Personal information
- Full name: Adriaan de Mos
- Date of birth: 27 March 1947 (age 79)
- Place of birth: The Hague, Netherlands

Youth career
- Years: Team
- 1955: ADO Den Haag

Managerial career
- 1981: Ajax (caretaker)
- 1982–1985: Ajax
- 1986–1989: Mechelen
- 1989–1992: Anderlecht
- 1993–1994: PSV Eindhoven
- 1995–1996: Werder Bremen
- 1997–1998: Standard Liège
- 1998–1999: Sporting Gijón
- 1999: Urawa Red Diamonds
- 2000–2002: Mechelen
- 2003–2004: Al Hilal
- 2004–2005: United Arab Emirates
- 2006–2008: Vitesse
- 2009–2010: Kavala
- 2010: Sparta Rotterdam

= Aad de Mos =

Dutch football manager (born 1947)

Adriaan "Aad" de Mos (born 27 March 1947) is a Dutch retired professional football manager whose career spanned for almost thirty years.

He has managed teams in his home country, Belgium, Germany, Spain, Japan, Saudi Arabia and Greece, as well managing the United Arab Emirates national team.
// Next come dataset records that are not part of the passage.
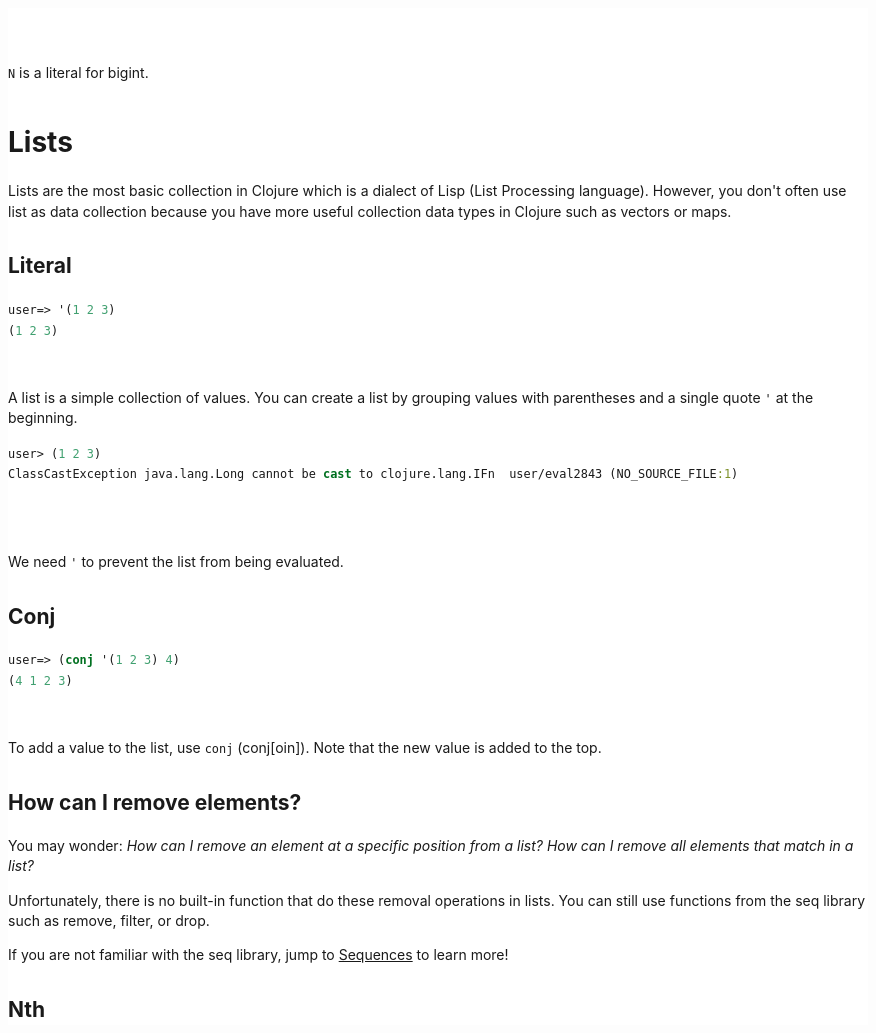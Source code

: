 <br>
<br>

`N` is a literal for bigint.

# Lists

Lists are the most basic collection in Clojure which is a dialect of Lisp (List Processing language). However, you don't often use list as data collection because you have more useful collection data types in Clojure such as vectors or maps.

## Literal

```clojure
user=> '(1 2 3)
(1 2 3)
```

<br>

A list is a simple collection of values. You can create a list by grouping values with parentheses and a single quote `'` at the beginning.

```clojure
user> (1 2 3)
ClassCastException java.lang.Long cannot be cast to clojure.lang.IFn  user/eval2843 (NO_SOURCE_FILE:1)
```

<br>
<br>

We need `'` to prevent the list from being evaluated.

## Conj

```clojure
user=> (conj '(1 2 3) 4)
(4 1 2 3)
```

<br>

To add a value to the list, use `conj` (conj[oin]). Note that the new value is added to the top.

## How can I remove elements?

You may wonder: *How can I remove an element at a specific position from a list? How can I remove all elements that match in a list?*

Unfortunately, there is no built-in function that do these removal operations in lists. You can still use functions from the seq library such as remove, filter, or drop.

If you are not familiar with the seq library, jump to [Sequences](#sequences) to learn more!

## Nth
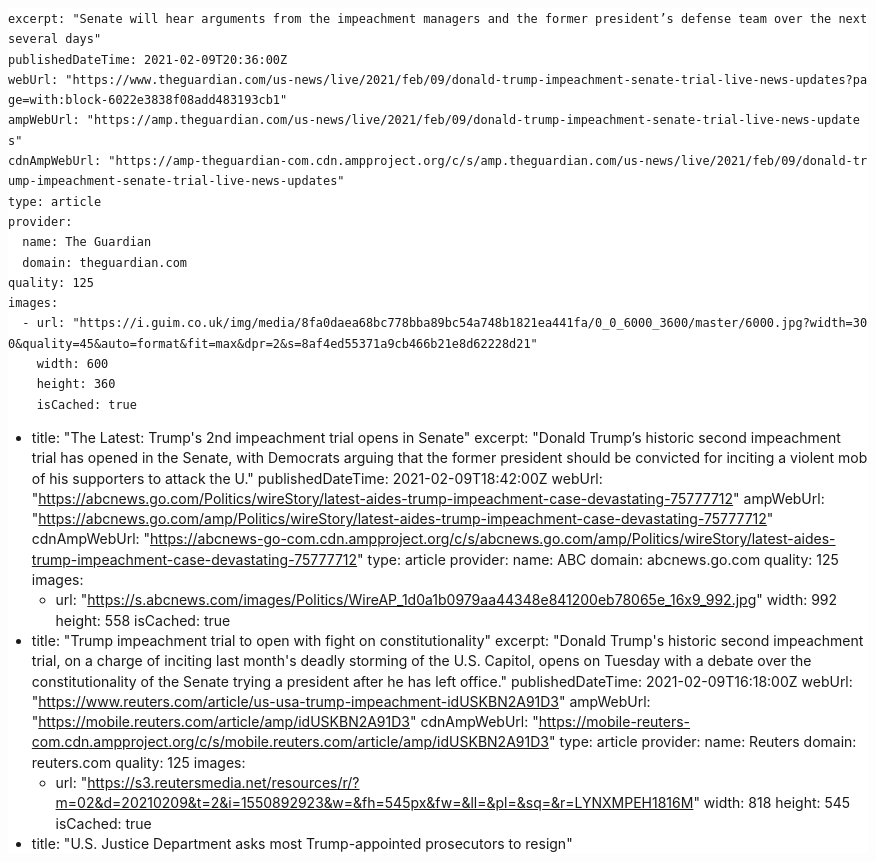     excerpt: "Senate will hear arguments from the impeachment managers and the former president’s defense team over the next several days"
    publishedDateTime: 2021-02-09T20:36:00Z
    webUrl: "https://www.theguardian.com/us-news/live/2021/feb/09/donald-trump-impeachment-senate-trial-live-news-updates?page=with:block-6022e3838f08add483193cb1"
    ampWebUrl: "https://amp.theguardian.com/us-news/live/2021/feb/09/donald-trump-impeachment-senate-trial-live-news-updates"
    cdnAmpWebUrl: "https://amp-theguardian-com.cdn.ampproject.org/c/s/amp.theguardian.com/us-news/live/2021/feb/09/donald-trump-impeachment-senate-trial-live-news-updates"
    type: article
    provider:
      name: The Guardian
      domain: theguardian.com
    quality: 125
    images:
      - url: "https://i.guim.co.uk/img/media/8fa0daea68bc778bba89bc54a748b1821ea441fa/0_0_6000_3600/master/6000.jpg?width=300&quality=45&auto=format&fit=max&dpr=2&s=8af4ed55371a9cb466b21e8d62228d21"
        width: 600
        height: 360
        isCached: true
  - title: "The Latest: Trump's 2nd impeachment trial opens in Senate"
    excerpt: "Donald Trump’s historic second impeachment trial has opened in the Senate, with Democrats arguing that the former president should be convicted for inciting a violent mob of his supporters to attack the U."
    publishedDateTime: 2021-02-09T18:42:00Z
    webUrl: "https://abcnews.go.com/Politics/wireStory/latest-aides-trump-impeachment-case-devastating-75777712"
    ampWebUrl: "https://abcnews.go.com/amp/Politics/wireStory/latest-aides-trump-impeachment-case-devastating-75777712"
    cdnAmpWebUrl: "https://abcnews-go-com.cdn.ampproject.org/c/s/abcnews.go.com/amp/Politics/wireStory/latest-aides-trump-impeachment-case-devastating-75777712"
    type: article
    provider:
      name: ABC
      domain: abcnews.go.com
    quality: 125
    images:
      - url: "https://s.abcnews.com/images/Politics/WireAP_1d0a1b0979aa44348e841200eb78065e_16x9_992.jpg"
        width: 992
        height: 558
        isCached: true
  - title: "Trump impeachment trial to open with fight on constitutionality"
    excerpt: "Donald Trump's historic second impeachment trial, on a charge of inciting last month's deadly storming of the U.S. Capitol, opens on Tuesday with a debate over the constitutionality of the Senate trying a president after he has left office."
    publishedDateTime: 2021-02-09T16:18:00Z
    webUrl: "https://www.reuters.com/article/us-usa-trump-impeachment-idUSKBN2A91D3"
    ampWebUrl: "https://mobile.reuters.com/article/amp/idUSKBN2A91D3"
    cdnAmpWebUrl: "https://mobile-reuters-com.cdn.ampproject.org/c/s/mobile.reuters.com/article/amp/idUSKBN2A91D3"
    type: article
    provider:
      name: Reuters
      domain: reuters.com
    quality: 125
    images:
      - url: "https://s3.reutersmedia.net/resources/r/?m=02&d=20210209&t=2&i=1550892923&w=&fh=545px&fw=&ll=&pl=&sq=&r=LYNXMPEH1816M"
        width: 818
        height: 545
        isCached: true
  - title: "U.S. Justice Department asks most Trump-appointed prosecutors to resign"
De Mos's biggest success was winning the 1987–88 European Cup Winners' Cup as manager of Belgian club Mechelen.

==Managerial career==
===Early career===
De Mos was born in The Hague, Netherlands on 27 March 1947. He played in the youth team of local club ADO Den Haag in 1955. he began his managing as an assistant to Leo Beenhakker at Ajax, and continued to do so while Kurt Linder was manager.
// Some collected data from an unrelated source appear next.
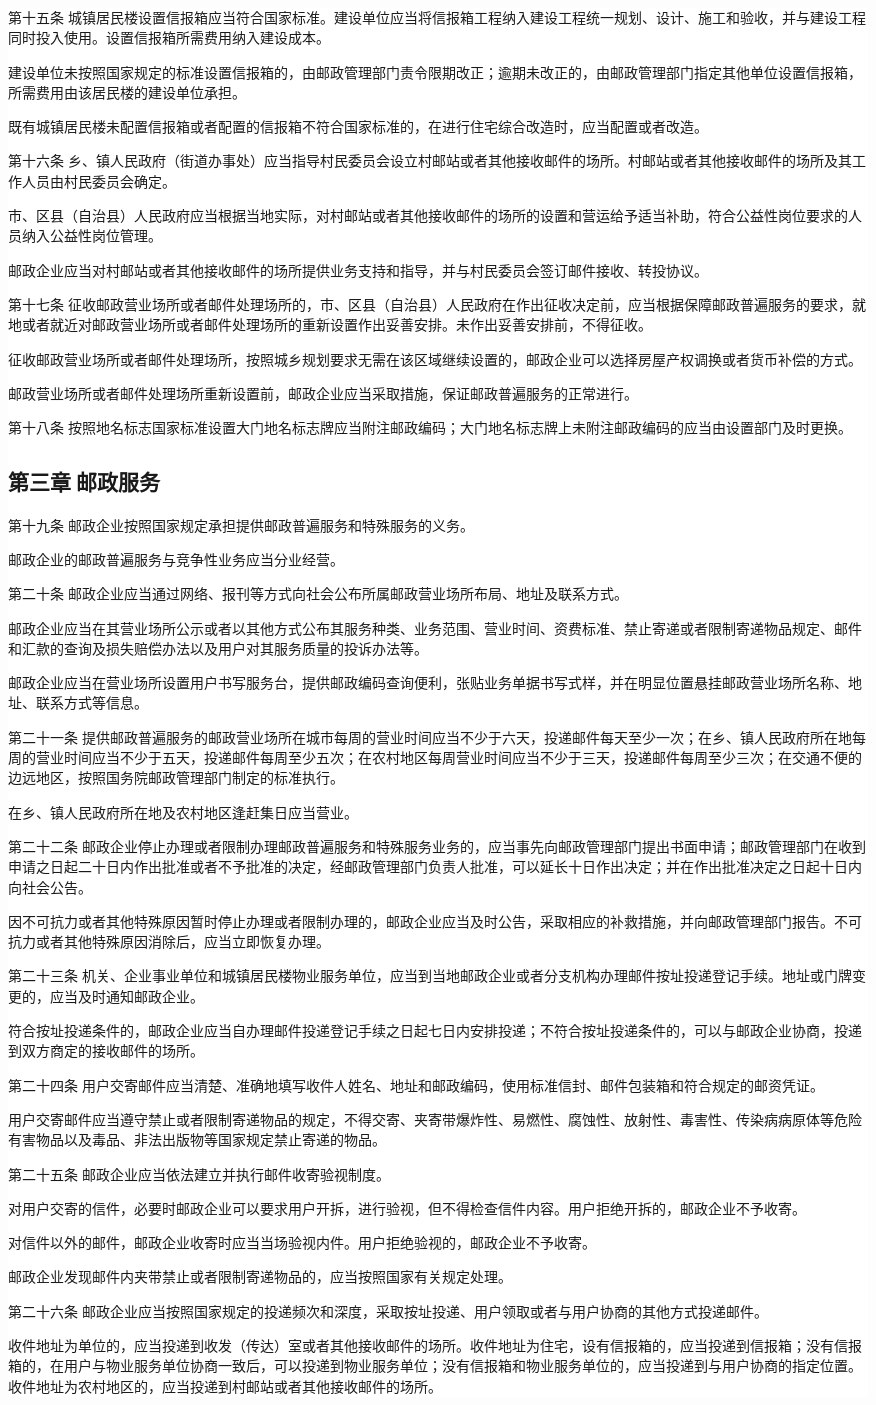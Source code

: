 第十五条 城镇居民楼设置信报箱应当符合国家标准。建设单位应当将信报箱工程纳入建设工程统一规划、设计、施工和验收，并与建设工程同时投入使用。设置信报箱所需费用纳入建设成本。

建设单位未按照国家规定的标准设置信报箱的，由邮政管理部门责令限期改正；逾期未改正的，由邮政管理部门指定其他单位设置信报箱，所需费用由该居民楼的建设单位承担。

既有城镇居民楼未配置信报箱或者配置的信报箱不符合国家标准的，在进行住宅综合改造时，应当配置或者改造。

第十六条 乡、镇人民政府（街道办事处）应当指导村民委员会设立村邮站或者其他接收邮件的场所。村邮站或者其他接收邮件的场所及其工作人员由村民委员会确定。

市、区县（自治县）人民政府应当根据当地实际，对村邮站或者其他接收邮件的场所的设置和营运给予适当补助，符合公益性岗位要求的人员纳入公益性岗位管理。

邮政企业应当对村邮站或者其他接收邮件的场所提供业务支持和指导，并与村民委员会签订邮件接收、转投协议。

第十七条 征收邮政营业场所或者邮件处理场所的，市、区县（自治县）人民政府在作出征收决定前，应当根据保障邮政普遍服务的要求，就地或者就近对邮政营业场所或者邮件处理场所的重新设置作出妥善安排。未作出妥善安排前，不得征收。

征收邮政营业场所或者邮件处理场所，按照城乡规划要求无需在该区域继续设置的，邮政企业可以选择房屋产权调换或者货币补偿的方式。

邮政营业场所或者邮件处理场所重新设置前，邮政企业应当采取措施，保证邮政普遍服务的正常进行。

第十八条 按照地名标志国家标准设置大门地名标志牌应当附注邮政编码；大门地名标志牌上未附注邮政编码的应当由设置部门及时更换。

## 第三章 邮政服务

第十九条 邮政企业按照国家规定承担提供邮政普遍服务和特殊服务的义务。

邮政企业的邮政普遍服务与竞争性业务应当分业经营。

第二十条 邮政企业应当通过网络、报刊等方式向社会公布所属邮政营业场所布局、地址及联系方式。

邮政企业应当在其营业场所公示或者以其他方式公布其服务种类、业务范围、营业时间、资费标准、禁止寄递或者限制寄递物品规定、邮件和汇款的查询及损失赔偿办法以及用户对其服务质量的投诉办法等。

邮政企业应当在营业场所设置用户书写服务台，提供邮政编码查询便利，张贴业务单据书写式样，并在明显位置悬挂邮政营业场所名称、地址、联系方式等信息。

第二十一条 提供邮政普遍服务的邮政营业场所在城市每周的营业时间应当不少于六天，投递邮件每天至少一次；在乡、镇人民政府所在地每周的营业时间应当不少于五天，投递邮件每周至少五次；在农村地区每周营业时间应当不少于三天，投递邮件每周至少三次；在交通不便的边远地区，按照国务院邮政管理部门制定的标准执行。

在乡、镇人民政府所在地及农村地区逢赶集日应当营业。

第二十二条 邮政企业停止办理或者限制办理邮政普遍服务和特殊服务业务的，应当事先向邮政管理部门提出书面申请；邮政管理部门在收到申请之日起二十日内作出批准或者不予批准的决定，经邮政管理部门负责人批准，可以延长十日作出决定；并在作出批准决定之日起十日内向社会公告。

因不可抗力或者其他特殊原因暂时停止办理或者限制办理的，邮政企业应当及时公告，采取相应的补救措施，并向邮政管理部门报告。不可抗力或者其他特殊原因消除后，应当立即恢复办理。

第二十三条 机关、企业事业单位和城镇居民楼物业服务单位，应当到当地邮政企业或者分支机构办理邮件按址投递登记手续。地址或门牌变更的，应当及时通知邮政企业。

符合按址投递条件的，邮政企业应当自办理邮件投递登记手续之日起七日内安排投递；不符合按址投递条件的，可以与邮政企业协商，投递到双方商定的接收邮件的场所。

第二十四条 用户交寄邮件应当清楚、准确地填写收件人姓名、地址和邮政编码，使用标准信封、邮件包装箱和符合规定的邮资凭证。

用户交寄邮件应当遵守禁止或者限制寄递物品的规定，不得交寄、夹寄带爆炸性、易燃性、腐蚀性、放射性、毒害性、传染病病原体等危险有害物品以及毒品、非法出版物等国家规定禁止寄递的物品。

第二十五条 邮政企业应当依法建立并执行邮件收寄验视制度。

对用户交寄的信件，必要时邮政企业可以要求用户开拆，进行验视，但不得检查信件内容。用户拒绝开拆的，邮政企业不予收寄。

对信件以外的邮件，邮政企业收寄时应当当场验视内件。用户拒绝验视的，邮政企业不予收寄。

邮政企业发现邮件内夹带禁止或者限制寄递物品的，应当按照国家有关规定处理。

第二十六条 邮政企业应当按照国家规定的投递频次和深度，采取按址投递、用户领取或者与用户协商的其他方式投递邮件。

收件地址为单位的，应当投递到收发（传达）室或者其他接收邮件的场所。收件地址为住宅，设有信报箱的，应当投递到信报箱；没有信报箱的，在用户与物业服务单位协商一致后，可以投递到物业服务单位；没有信报箱和物业服务单位的，应当投递到与用户协商的指定位置。收件地址为农村地区的，应当投递到村邮站或者其他接收邮件的场所。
After Linder left, de Mos replaced him as Ajax manager in 1982, and retained the role until he was dismissed shortly before the end of the 1984–1985 season. With Ajax de Mos won the national championship twice and the cup once.
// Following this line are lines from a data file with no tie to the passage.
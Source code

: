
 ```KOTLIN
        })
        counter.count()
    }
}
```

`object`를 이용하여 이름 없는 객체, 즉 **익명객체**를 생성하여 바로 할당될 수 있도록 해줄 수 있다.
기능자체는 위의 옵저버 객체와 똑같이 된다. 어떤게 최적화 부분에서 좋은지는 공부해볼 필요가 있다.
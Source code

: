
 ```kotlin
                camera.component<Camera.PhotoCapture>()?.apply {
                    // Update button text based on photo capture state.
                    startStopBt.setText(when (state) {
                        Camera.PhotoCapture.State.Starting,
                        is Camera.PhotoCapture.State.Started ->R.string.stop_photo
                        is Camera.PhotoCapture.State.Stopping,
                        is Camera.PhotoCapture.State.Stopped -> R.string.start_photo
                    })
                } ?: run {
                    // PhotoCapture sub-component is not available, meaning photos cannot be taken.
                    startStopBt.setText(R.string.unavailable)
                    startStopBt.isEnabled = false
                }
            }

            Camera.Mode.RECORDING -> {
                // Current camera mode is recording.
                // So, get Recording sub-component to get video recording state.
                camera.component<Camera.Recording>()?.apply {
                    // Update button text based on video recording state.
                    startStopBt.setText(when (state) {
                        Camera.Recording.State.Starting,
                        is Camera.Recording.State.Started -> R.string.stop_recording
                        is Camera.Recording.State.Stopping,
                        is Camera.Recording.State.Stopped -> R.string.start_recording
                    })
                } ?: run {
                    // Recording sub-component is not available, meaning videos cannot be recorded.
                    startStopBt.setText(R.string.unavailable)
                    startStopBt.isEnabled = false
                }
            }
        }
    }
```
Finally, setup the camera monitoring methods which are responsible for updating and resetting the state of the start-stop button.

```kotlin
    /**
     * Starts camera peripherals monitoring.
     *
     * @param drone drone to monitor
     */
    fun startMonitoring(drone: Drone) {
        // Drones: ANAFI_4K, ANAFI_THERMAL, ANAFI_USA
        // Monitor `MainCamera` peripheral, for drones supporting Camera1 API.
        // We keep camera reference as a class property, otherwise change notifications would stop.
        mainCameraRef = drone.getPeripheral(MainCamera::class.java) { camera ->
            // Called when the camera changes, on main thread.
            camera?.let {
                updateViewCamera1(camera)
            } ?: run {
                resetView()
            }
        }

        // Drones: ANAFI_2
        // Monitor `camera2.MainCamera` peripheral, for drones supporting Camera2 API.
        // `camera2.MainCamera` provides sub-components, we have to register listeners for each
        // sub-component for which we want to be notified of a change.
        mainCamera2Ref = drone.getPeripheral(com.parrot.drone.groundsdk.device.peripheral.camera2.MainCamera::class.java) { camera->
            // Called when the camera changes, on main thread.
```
===Successes in Belgium===
After leaving Ajax, de Mos became coach of Mechelen in Belgium. There he won the national title, cup and, in 1988, the European Cup Winners' Cup, beating his former club Ajax 1–0 in the final. He also won the 1988 European Super Cup with the club.

De Mos left Mechelen after three years to become Anderlecht manager, where he again reached the 1990 European Cup Winners' Cup Final, this time losing to Sampdoria in Gothenburg.

===PSV===
In 1993, after his successful stints with Mechelen and Anderlecht, de Mos came back to the Netherlands and became the new manager of PSV Eindhoven, faced with the task of cleaning up an aging team. In his first season, PSV placed third in the league.

In his second season, despite some major purchases, PSV and de Mos did not perform well. In September 1994, he positioned the centre forward Erik Meijer, known for being able to make good headers, for incomprehensible reasons as a back against Bayer 04 Leverkusen.

===Career decline===
After leaving PSV, de Mos managed 6 clubs and one national team in the span of 10 years, not winning any major trophies. In that period, he managed Werder Bremen, Standard Liège, Sporting Gijón, Urawa Red Diamonds, Mechelen once again, Al Hilal and the United Arab Emirates national team. During that time, de Mos was only able to win the Belgian Second Division with Mechelen in the 2001–02 and promote the club back up to the Belgian First Division A.

===Vitesse===
De Mos ultimately ended up in Arnhem on the bench at Vitesse in 2006. He was signed at the last moment after the club failed to attract the Dutch manager Johan Boskamp, largely because Boskamp did not have the correct Dutch papers and no dispensation was given by the KNVB.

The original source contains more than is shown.